It makes me feel sad and because of that feeling of inferiority, I often feel like I just won't fit in. A misfit, basically.

When it comes to love and relationships (and whatnot), I feel angry. It's jealousy more than anything but at the same time I feel like I shouldn't rush it. Even still, I myself have had opportunities that I didn't take because of my cowardice. It's because of that why I'll always feel such regret for my time in high school. I had so much opportunity then that I didn't fully grasp.

So, when it comes to younger folk having more experience than me, it's just jealousy at play. Not much else I can add to that.

As for my peers, I always managed to wind up feeling out of the loop or behind because everyone just had everything set out for them. Take my position while I was in university, for instance: They were all working--I wasn't, they all had networking skills that I simply couldn't copy nor emulate well enough, most of my peers had experienced a lot of things that I simply hadn't.

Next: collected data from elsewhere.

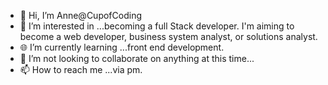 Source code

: - 🐒 Hi, I’m Anne@CupofCoding
- 🦦 I’m interested in ...becoming a full Stack developer. I'm aiming to become a web developer, business system analyst, or solutions analyst. 
- 🌐 I’m currently learning ...front end development. 
- 💞️ I’m not looking to collaborate on anything at this time...
- 📫 How to reach me ...via pm. 

<!---
CupofCoding/CupofCoding is a ✨ special ✨ repository because its `README.md` (this file) appears on your GitHub profile.
You can click the Preview link to take a look at your changes.
--->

Relationships is one thing, but they've had to deal with other adult things that I hadn't.

Put simply, I didn't see college/university has a means to "let loose" and "experiment" because I didn't need to. I know what acting recklessly gets you and I know what being responsible means. Obviously, I'm not the kind of person you invite to a party but I don't have my objections to it.

What made it more difficult for me to relate to my peers is that I'm just very ignorant on a lot of things. I don't know squat about sports, cars, politics, living alone, taxes, etc.

I never had anything to talk about because I simply haven't done a lot.

Sadly enough, the same thing is starting to happen at my internship as I'm finding that it's not easy to relate to lots of my co-workers.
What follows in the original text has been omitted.